ISL1 binding sites in nPE1 and nPE2 are important for enhancer function. (A) Schematic of a 72-hpf zebrafish head showing the distribution of pomca-expressing cells (red dots) in the pituitary (Pit) and hypothalamus (Hyp). For transient reporter gene expression analyses, transgenic embryos showing strong pituitary EGFP expression (Pit⁺) at 72 hpf are selected and then sorted as expressing (Hyp⁺) or not expressing (Hyp) EGFP in the hypothalamus. (Scale bar, 50 µm.) (B) Expression analyses of transgenes driving EGFP under the control of zebrafish proximal pomca sequences (from 0.6 to +0.4 kb, in gray) and a neuronal mouse Pomc distal module carrying either wild-type or Isl1Mut enhancers nPE1 (red box) or nPE2 (blue box) in transgenic zebrafish. Seventy-two hours postfertilization, transgenic embryos were selected based on pituitary EGFP expression (Pit⁺), and the number of Pit⁺ embryos also showing EGFP⁺ neurons in the hypothalamus (Hyp⁺) was quantified. ^#P < 0.0001, Χ² test. (C) Expression analysis of transgenic mice carrying nPE1 or nPE1 (Isl1Mut) sequences driving EGFP on coronal sections at the hypothalamic arcuate (Arc) level. (D) Expression analysis of transgenic mice carrying nPE2 or nPE2 (Isl1Mut) sequences driving EGFP on coronal sections at the hypothalamic arcuate (Arc) level. 3V, third ventricle. (Scale bar, 500 µm.)

ISL1 regulates hypothalamic pomca expression in zebrafish. (A) Schematic of a 72-hpf zebrafish head in a horizontal plane showing the distribution of pomca-expressing cells in the pituitary and hypothalamus (red dots). The blue rectangle depicts the magnified area shown in the other panels. Double immunofluorescence analysis showing pomca (ACTH, red) and isl1 (green) coexpression in horizontal sections of 72-hpf zebrafish brain. (B, Left) Phenotypic characterization of 72-hpf Isl1-MO, het-MO, and vehicle-injected zebrafish. Isl1-MO larvae have reduced body size, curved down tail, and develop cardiac edema (indicated with an arrow in magnified Inset). (Right) Molecular characterization of the hypothalamus in Isl1-MO, het-MO, and vehicle-injected zebrafish embryos. Immunofluorescence (IF) analysis in horizontal brain sections of 72-hpf zebrafish shows that ISL1 knockdown completely eliminates pomca expression (ACTH) in the hypothalamus, but not in the pituitary. Whole-mount in situ hybridization (ISH) further confirms the lack of pomca expression in the brain and shows that other hypothalamic markers, pomcb and agrp, remain unchanged in Isl1-MO relative to control embryos. Hyp, hypothalamus; Pit, pituitary. (Scale bars, 50 µm.) (C) Quantification of the total number of ACTH⁺ neurons per embryo in Isl1-MO (n = 16)-, het-MO (n = 15)-, and vehicle (n = 28)-injected zebrafish. Bars correspond to mean + SEM. ***P < 0.001, Student’s t test vs. vehicle.

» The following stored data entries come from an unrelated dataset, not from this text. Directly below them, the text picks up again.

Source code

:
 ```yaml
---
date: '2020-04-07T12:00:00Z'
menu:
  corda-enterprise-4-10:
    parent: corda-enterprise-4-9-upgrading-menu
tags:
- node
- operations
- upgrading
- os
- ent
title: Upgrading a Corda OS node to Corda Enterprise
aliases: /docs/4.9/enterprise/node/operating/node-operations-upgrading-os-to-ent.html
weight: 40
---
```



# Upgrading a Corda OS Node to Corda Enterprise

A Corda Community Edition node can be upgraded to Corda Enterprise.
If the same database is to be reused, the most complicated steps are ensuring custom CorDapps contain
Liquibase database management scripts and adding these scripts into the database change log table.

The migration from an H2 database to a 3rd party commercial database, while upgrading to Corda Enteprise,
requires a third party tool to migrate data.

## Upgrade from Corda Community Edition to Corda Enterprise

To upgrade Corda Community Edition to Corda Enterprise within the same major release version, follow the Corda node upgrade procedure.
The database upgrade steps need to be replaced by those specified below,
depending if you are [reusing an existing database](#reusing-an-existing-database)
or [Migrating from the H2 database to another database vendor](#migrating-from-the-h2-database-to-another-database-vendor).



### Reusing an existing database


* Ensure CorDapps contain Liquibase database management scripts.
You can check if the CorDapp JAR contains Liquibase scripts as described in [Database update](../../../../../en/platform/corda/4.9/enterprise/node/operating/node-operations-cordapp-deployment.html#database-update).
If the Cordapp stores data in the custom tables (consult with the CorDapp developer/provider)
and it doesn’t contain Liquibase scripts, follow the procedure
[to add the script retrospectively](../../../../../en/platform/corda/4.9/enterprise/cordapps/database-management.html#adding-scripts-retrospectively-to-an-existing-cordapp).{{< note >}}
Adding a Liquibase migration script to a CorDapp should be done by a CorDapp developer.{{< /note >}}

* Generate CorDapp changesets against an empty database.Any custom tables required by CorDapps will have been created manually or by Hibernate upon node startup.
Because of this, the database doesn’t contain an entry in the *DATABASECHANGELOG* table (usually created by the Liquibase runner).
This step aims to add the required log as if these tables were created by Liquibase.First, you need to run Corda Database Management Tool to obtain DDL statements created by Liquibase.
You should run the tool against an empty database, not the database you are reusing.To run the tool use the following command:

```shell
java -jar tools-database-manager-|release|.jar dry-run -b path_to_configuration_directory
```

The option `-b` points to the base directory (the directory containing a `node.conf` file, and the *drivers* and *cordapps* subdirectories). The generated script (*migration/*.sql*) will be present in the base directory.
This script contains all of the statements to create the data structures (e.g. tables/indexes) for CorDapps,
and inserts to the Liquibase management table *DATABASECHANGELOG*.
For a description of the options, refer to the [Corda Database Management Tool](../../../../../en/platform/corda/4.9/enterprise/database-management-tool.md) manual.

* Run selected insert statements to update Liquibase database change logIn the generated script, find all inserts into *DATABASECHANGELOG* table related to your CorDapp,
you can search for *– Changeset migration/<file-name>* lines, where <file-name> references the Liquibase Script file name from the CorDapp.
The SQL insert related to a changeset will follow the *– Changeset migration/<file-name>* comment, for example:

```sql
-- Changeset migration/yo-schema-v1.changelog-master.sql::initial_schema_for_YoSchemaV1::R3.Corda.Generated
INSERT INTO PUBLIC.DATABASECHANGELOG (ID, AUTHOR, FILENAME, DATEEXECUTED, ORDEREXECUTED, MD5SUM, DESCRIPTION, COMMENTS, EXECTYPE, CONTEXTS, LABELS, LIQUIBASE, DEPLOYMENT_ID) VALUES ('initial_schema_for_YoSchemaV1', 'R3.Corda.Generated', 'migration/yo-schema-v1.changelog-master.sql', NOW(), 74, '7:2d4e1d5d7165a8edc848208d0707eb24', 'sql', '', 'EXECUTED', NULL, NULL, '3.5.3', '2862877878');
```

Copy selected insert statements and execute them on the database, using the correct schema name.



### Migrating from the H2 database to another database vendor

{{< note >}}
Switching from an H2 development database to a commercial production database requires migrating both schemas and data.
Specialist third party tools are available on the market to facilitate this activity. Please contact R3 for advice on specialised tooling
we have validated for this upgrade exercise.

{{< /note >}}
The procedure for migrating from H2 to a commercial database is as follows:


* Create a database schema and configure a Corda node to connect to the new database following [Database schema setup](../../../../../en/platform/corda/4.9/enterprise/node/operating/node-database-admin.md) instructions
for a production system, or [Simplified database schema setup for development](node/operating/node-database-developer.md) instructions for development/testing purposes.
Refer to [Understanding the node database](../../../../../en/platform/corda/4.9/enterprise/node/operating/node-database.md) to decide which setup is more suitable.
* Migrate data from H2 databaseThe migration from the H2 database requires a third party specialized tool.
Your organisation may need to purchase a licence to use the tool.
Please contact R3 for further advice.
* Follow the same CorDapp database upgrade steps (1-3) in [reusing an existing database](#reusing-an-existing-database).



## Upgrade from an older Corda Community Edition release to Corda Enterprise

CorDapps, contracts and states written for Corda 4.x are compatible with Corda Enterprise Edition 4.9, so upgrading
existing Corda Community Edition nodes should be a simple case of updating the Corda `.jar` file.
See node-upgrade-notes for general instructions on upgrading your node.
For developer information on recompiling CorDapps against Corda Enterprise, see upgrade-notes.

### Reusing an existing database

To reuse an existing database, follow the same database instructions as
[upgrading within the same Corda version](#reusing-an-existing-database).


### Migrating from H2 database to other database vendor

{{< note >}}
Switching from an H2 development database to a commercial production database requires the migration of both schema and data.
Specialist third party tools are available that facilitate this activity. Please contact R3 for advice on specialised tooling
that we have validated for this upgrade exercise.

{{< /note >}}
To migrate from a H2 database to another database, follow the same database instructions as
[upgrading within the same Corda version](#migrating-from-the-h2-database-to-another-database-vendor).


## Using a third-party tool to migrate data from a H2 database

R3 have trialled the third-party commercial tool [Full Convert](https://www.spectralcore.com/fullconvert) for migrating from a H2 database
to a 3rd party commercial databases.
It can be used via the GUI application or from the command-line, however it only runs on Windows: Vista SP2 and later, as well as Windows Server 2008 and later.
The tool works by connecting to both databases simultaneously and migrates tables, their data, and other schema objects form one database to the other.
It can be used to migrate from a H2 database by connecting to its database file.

Analysis of EGFP expression in the hypothalamus of nPE1-nPE2zfpomca-EGFP transgenic zebrafish embryos injected with vehicle, het-MO or Isl1-MO. Transgenic embryos at 72 hpf are identified by pituitary EGFP expression (Pit+) and classified as expressing (Hyp+) or not expressing (Hyp-) EGFP in the hypothalamus. Isl1-MO injection significantly lowered the number of transgenic embryos showing hypothalamic EGFP expression. #p<1x10^-10 Chi-square analysis.